本指南演示了如何使用量化低秩适应 (QLoRA)。QLoRA 是一种高效微调 LLM 的热门方法,可在保持高性能的同时降低计算资源要求。在 QLoRA 中,预训练模型量化为 4 位,权重被冻结。然后,附加可训练的适配器层 (LoRA),并仅训练适配器层。之后,可以将适配器权重与基础模型合并,也可以将其保留为单独的适配器。

设置开发环境

第一步是安装 Hugging Face 库(包括 TRL)和数据集,以对开放模型进行微调,包括不同的 RLHF 和对齐技术。

# Install Pytorch & other libraries
%pip install torch tensorboard

# Install Transformers
%pip install transformers

# Install Hugging Face libraries
%pip install datasets accelerate evaluate bitsandbytes trl peft protobuf sentencepiece

# COMMENT IN: if you are running on a GPU that supports BF16 data type and flash attn, such as NVIDIA L4 or NVIDIA A100
#%pip install flash-attn

注意:如果您使用的是 Ampere 架构(例如 NVIDIA L4)或更新的 GPU,则可以使用 Flash attention。Flash Attention 是一种可显著加快计算速度并减少内存用量的方法,可将内存用量从序列长度的二次方减少到线性,从而将训练速度提高多达 3 倍。如需了解详情,请参阅 FlashAttention

您需要有效的 Hugging Face 令牌才能发布模型。如果您在 Google Colab 中运行,可以使用 Colab 密钥安全地使用您的 Hugging Face 令牌;否则,您可以直接在 login 方法中设置令牌。请确保您的令牌也具有写入权限,因为您会在训练期间将模型推送到 Hub。

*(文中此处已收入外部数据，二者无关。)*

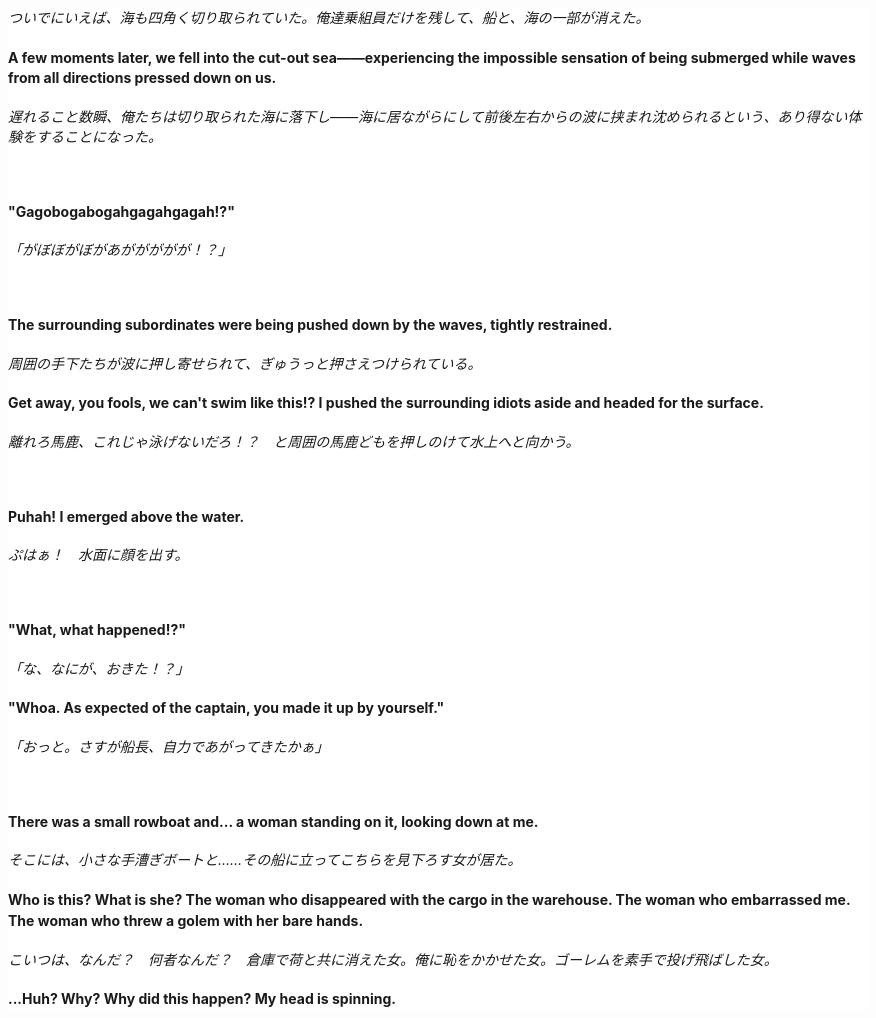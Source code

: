 *ついでにいえば、海も四角く切り取られていた。俺達乗組員だけを残して、船と、海の一部が消えた。*

#### A few moments later, we fell into the cut-out sea――experiencing the impossible sensation of being submerged while waves from all directions pressed down on us.

*遅れること数瞬、俺たちは切り取られた海に落下し――海に居ながらにして前後左右からの波に挟まれ沈められるという、あり得ない体験をすることになった。*

&nbsp;

#### "Gagobogabogahgagahgagah!?"

*「がぼぼがぼがあががががが！？」*

&nbsp;

#### The surrounding subordinates were being pushed down by the waves, tightly restrained.

*周囲の手下たちが波に押し寄せられて、ぎゅうっと押さえつけられている。*

#### Get away, you fools, we can't swim like this!? I pushed the surrounding idiots aside and headed for the surface.

*離れろ馬鹿、これじゃ泳げないだろ！？　と周囲の馬鹿どもを押しのけて水上へと向かう。*

&nbsp;

#### Puhah! I emerged above the water.

*ぷはぁ！　水面に顔を出す。*

&nbsp;

#### "What, what happened!?"

*「な、なにが、おきた！？」*

#### "Whoa. As expected of the captain, you made it up by yourself."

*「おっと。さすが船長、自力であがってきたかぁ」*

&nbsp;

#### There was a small rowboat and... a woman standing on it, looking down at me.

*そこには、小さな手漕ぎボートと……その船に立ってこちらを見下ろす女が居た。*

#### Who is this? What is she? The woman who disappeared with the cargo in the warehouse. The woman who embarrassed me. The woman who threw a golem with her bare hands.

*こいつは、なんだ？　何者なんだ？　倉庫で荷と共に消えた女。俺に恥をかかせた女。ゴーレムを素手で投げ飛ばした女。*

#### ...Huh? Why? Why did this happen? My head is spinning.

# Login into Hugging Face Hub
from huggingface_hub import login
login()

创建和准备微调数据集

对 LLM 进行微调时,请务必了解您的应用场景以及要解决的任务。这有助于您创建用于微调模型的数据集。如果您尚未确定自己的使用情形,不妨重新考虑一下。

举例来说,本指南重点介绍以下使用场景:

  • 对自然语言转 SQL 模型进行微调,以便无缝集成到数据分析工具中。其目标是大幅减少生成 SQL 查询所需的时间和专业知识,使即使是非技术用户也能从数据中提取有意义的分析洞见。

文本转 SQL 可以成为微调 LLM 的一个很好的应用场景,因为它是一项复杂的任务,需要大量关于数据和 SQL 语言的(内部)知识。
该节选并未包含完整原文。